:: EXERCISE DIRECTIONS ::
Go through the listing below from its first line and repeat each line exactly, ending at the line containing "对于一个指定值的新节点，按照" and including it.

:: RECORDED DATA ::
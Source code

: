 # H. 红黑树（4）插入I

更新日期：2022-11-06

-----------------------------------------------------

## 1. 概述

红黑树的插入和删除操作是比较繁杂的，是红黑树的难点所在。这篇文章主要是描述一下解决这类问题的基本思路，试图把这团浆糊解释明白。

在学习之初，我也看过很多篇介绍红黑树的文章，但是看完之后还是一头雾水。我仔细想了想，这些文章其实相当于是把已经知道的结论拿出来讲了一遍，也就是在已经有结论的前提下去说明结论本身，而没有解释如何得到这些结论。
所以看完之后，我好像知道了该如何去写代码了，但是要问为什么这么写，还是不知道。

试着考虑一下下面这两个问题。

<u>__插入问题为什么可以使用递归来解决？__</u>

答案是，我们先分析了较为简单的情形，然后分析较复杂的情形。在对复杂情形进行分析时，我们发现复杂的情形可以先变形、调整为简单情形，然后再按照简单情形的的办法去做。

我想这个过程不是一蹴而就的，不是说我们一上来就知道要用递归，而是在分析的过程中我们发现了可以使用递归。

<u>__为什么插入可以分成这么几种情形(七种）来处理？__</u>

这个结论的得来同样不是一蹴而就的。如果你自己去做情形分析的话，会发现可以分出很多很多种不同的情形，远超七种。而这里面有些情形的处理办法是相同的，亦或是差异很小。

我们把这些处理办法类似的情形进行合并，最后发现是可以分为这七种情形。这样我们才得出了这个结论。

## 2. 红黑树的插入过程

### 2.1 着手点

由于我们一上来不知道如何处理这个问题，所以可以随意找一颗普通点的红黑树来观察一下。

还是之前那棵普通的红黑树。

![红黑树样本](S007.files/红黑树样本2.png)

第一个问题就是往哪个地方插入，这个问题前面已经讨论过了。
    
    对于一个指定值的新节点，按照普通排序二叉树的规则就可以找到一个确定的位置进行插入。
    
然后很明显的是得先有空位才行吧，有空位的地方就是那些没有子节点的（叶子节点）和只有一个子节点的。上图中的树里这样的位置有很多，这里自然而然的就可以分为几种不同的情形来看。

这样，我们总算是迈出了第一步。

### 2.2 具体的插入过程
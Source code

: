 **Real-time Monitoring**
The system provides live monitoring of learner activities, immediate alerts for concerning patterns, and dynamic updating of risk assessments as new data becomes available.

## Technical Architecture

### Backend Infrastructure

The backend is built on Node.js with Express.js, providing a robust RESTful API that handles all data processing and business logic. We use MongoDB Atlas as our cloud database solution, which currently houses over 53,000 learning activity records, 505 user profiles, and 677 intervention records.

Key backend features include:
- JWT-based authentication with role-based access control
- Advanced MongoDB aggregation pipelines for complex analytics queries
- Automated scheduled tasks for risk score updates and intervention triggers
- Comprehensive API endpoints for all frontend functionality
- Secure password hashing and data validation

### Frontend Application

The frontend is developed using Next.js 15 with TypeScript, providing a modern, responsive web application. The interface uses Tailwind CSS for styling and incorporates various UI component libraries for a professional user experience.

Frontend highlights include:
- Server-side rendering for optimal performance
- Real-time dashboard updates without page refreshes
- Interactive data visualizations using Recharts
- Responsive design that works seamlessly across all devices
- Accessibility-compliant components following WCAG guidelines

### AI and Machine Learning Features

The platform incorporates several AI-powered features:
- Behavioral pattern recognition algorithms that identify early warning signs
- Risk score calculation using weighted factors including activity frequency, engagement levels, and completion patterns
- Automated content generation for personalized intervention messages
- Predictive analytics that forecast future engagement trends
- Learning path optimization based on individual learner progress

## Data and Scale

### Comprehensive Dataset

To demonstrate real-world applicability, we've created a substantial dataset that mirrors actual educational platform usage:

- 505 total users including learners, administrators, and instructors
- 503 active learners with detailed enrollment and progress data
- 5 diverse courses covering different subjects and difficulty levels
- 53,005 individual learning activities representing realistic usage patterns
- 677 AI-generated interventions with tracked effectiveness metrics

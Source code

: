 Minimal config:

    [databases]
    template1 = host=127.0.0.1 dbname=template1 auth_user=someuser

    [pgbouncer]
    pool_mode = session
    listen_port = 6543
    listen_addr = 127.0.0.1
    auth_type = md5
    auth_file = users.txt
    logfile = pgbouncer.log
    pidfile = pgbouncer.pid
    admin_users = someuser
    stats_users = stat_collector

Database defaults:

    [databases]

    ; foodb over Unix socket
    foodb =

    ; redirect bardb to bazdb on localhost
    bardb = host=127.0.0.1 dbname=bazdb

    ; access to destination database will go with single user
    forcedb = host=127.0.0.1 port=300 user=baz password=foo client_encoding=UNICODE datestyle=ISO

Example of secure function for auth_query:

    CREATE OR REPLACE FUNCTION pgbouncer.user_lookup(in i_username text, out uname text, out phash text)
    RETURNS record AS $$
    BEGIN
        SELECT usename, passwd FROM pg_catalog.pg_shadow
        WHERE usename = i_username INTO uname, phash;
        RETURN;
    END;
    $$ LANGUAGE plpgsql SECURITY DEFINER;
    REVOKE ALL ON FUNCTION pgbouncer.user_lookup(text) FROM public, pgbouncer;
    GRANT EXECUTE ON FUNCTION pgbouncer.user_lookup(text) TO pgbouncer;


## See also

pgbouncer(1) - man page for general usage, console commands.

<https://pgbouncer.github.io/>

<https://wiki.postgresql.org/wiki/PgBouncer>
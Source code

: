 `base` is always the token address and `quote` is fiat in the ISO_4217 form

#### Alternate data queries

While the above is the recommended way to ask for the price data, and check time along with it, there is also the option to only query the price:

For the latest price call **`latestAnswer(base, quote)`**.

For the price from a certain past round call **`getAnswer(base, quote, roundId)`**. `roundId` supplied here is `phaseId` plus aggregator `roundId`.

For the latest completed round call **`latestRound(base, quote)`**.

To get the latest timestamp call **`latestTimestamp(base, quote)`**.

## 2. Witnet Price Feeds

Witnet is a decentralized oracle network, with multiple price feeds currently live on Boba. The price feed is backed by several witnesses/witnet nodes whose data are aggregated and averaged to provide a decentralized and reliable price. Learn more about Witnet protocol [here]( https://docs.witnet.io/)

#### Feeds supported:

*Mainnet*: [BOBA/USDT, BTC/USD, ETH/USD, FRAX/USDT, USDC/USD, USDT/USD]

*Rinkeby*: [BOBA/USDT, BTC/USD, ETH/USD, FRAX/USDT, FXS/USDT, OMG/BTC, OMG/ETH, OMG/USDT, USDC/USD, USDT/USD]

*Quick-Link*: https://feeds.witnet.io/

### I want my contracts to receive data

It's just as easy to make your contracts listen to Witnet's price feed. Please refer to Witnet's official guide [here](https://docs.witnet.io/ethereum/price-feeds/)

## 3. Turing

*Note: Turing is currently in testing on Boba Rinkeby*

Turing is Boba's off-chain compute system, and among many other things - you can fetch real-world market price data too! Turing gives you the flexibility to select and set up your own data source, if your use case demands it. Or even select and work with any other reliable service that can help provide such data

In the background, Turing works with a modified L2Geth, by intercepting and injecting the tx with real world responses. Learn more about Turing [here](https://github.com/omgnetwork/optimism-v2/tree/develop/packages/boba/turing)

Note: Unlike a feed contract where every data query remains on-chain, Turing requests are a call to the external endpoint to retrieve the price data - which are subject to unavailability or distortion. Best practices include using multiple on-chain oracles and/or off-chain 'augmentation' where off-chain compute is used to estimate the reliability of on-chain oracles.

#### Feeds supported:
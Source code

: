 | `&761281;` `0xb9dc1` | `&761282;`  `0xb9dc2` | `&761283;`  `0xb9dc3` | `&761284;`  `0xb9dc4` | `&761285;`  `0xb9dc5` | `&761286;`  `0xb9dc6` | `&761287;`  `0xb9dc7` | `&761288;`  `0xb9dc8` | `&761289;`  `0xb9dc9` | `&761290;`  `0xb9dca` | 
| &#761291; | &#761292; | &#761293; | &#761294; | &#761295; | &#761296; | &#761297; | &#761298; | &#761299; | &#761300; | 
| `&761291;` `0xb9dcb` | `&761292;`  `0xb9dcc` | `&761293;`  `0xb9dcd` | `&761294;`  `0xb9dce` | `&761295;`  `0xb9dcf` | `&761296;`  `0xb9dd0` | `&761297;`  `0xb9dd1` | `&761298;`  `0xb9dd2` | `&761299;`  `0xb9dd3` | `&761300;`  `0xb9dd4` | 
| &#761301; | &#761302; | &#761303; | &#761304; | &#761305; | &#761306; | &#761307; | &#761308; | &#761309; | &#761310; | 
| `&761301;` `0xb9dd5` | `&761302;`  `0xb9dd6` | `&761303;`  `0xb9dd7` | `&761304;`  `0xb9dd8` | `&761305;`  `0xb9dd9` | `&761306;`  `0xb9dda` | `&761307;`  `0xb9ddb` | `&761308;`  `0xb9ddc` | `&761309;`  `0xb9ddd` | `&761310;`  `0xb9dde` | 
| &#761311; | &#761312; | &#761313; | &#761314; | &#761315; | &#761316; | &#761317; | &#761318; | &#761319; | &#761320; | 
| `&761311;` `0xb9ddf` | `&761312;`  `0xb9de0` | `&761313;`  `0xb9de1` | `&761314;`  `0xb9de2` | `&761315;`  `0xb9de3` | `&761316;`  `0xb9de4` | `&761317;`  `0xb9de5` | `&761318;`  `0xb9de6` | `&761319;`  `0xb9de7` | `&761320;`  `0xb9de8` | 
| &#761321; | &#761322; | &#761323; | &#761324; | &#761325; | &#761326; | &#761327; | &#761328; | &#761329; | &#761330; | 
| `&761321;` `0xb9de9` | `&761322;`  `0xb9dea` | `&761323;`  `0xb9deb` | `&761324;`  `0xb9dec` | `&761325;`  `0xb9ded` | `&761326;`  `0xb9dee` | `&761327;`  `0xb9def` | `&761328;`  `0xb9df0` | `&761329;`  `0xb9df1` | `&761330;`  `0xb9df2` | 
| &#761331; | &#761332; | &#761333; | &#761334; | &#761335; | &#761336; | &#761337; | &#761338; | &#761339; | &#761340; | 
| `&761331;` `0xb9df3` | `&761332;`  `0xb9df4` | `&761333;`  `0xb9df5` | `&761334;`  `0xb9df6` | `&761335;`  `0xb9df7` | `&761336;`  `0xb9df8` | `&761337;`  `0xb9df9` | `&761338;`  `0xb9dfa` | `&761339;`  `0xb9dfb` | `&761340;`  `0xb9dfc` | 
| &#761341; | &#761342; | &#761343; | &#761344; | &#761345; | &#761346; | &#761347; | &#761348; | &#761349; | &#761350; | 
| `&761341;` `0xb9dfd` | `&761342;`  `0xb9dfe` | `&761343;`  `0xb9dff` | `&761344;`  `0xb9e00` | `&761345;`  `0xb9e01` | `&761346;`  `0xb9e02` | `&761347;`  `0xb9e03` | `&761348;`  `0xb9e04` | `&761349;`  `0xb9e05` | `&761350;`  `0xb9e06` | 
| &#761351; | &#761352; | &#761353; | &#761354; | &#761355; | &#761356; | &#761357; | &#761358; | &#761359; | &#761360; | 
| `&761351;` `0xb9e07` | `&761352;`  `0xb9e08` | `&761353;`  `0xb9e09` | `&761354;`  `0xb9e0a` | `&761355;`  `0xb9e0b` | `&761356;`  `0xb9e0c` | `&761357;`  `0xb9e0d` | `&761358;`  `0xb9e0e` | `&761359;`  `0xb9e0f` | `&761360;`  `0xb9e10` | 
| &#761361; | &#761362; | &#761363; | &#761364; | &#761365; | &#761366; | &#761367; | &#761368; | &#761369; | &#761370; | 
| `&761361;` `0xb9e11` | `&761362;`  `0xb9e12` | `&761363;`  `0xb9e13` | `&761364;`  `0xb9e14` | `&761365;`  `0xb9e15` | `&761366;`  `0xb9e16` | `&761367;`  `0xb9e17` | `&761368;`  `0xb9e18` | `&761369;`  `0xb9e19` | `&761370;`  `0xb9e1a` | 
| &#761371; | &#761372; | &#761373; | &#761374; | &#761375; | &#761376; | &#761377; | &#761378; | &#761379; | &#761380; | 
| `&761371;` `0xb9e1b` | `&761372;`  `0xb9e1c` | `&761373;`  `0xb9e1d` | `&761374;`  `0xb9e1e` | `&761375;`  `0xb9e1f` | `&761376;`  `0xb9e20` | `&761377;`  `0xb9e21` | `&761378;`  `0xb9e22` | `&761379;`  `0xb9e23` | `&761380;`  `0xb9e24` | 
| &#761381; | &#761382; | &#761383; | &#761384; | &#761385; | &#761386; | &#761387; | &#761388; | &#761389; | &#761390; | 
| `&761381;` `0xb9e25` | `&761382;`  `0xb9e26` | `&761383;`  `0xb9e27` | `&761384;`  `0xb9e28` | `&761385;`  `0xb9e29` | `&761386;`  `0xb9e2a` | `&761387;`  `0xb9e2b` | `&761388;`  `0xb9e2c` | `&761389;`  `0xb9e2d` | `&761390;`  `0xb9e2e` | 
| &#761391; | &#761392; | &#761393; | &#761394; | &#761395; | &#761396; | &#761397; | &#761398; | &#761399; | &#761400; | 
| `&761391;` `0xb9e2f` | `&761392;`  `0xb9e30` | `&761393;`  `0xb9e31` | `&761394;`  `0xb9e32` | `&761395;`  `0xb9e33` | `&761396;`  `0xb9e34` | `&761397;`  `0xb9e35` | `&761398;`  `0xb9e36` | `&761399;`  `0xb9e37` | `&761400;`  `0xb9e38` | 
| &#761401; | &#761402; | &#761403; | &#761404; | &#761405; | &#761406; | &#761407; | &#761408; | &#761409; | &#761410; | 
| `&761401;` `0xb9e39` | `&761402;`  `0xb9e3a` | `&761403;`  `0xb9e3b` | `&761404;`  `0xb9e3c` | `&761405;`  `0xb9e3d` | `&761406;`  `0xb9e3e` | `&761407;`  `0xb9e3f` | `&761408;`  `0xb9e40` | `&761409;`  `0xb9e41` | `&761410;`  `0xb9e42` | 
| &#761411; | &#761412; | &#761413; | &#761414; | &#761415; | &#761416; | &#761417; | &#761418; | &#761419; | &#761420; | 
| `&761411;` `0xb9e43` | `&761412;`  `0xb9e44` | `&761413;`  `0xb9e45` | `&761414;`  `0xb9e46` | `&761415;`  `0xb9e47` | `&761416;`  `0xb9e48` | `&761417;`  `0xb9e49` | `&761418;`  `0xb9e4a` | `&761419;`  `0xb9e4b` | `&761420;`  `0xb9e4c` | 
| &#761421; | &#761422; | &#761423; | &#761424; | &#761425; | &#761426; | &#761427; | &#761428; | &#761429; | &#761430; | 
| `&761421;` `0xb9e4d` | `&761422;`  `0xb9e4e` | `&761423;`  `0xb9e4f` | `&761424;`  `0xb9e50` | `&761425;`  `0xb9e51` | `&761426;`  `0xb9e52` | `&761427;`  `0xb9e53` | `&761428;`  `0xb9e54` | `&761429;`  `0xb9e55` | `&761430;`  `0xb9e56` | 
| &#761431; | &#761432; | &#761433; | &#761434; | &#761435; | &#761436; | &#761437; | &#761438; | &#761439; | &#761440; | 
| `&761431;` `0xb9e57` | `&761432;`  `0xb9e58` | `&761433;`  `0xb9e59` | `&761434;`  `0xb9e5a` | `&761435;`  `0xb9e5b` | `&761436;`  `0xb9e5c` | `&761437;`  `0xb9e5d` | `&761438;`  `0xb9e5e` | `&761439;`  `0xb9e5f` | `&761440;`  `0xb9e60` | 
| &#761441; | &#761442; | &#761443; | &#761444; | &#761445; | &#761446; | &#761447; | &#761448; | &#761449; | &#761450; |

:: TASK SOLUTION ::
Source code

: # H. 红黑树（4）插入I

更新日期：2022-11-06

-----------------------------------------------------

## 1. 概述

红黑树的插入和删除操作是比较繁杂的，是红黑树的难点所在。这篇文章主要是描述一下解决这类问题的基本思路，试图把这团浆糊解释明白。

在学习之初，我也看过很多篇介绍红黑树的文章，但是看完之后还是一头雾水。我仔细想了想，这些文章其实相当于是把已经知道的结论拿出来讲了一遍，也就是在已经有结论的前提下去说明结论本身，而没有解释如何得到这些结论。
所以看完之后，我好像知道了该如何去写代码了，但是要问为什么这么写，还是不知道。

试着考虑一下下面这两个问题。

<u>__插入问题为什么可以使用递归来解决？__</u>

答案是，我们先分析了较为简单的情形，然后分析较复杂的情形。在对复杂情形进行分析时，我们发现复杂的情形可以先变形、调整为简单情形，然后再按照简单情形的的办法去做。

我想这个过程不是一蹴而就的，不是说我们一上来就知道要用递归，而是在分析的过程中我们发现了可以使用递归。

<u>__为什么插入可以分成这么几种情形(七种）来处理？__</u>

这个结论的得来同样不是一蹴而就的。如果你自己去做情形分析的话，会发现可以分出很多很多种不同的情形，远超七种。而这里面有些情形的处理办法是相同的，亦或是差异很小。

我们把这些处理办法类似的情形进行合并，最后发现是可以分为这七种情形。这样我们才得出了这个结论。

## 2. 红黑树的插入过程

### 2.1 着手点

由于我们一上来不知道如何处理这个问题，所以可以随意找一颗普通点的红黑树来观察一下。

还是之前那棵普通的红黑树。

![红黑树样本](S007.files/红黑树样本2.png)

第一个问题就是往哪个地方插入，这个问题前面已经讨论过了。
    
    对于一个指定值的新节点，按照普通排序二叉树的规则就可以找到一个确定的位置进行插入。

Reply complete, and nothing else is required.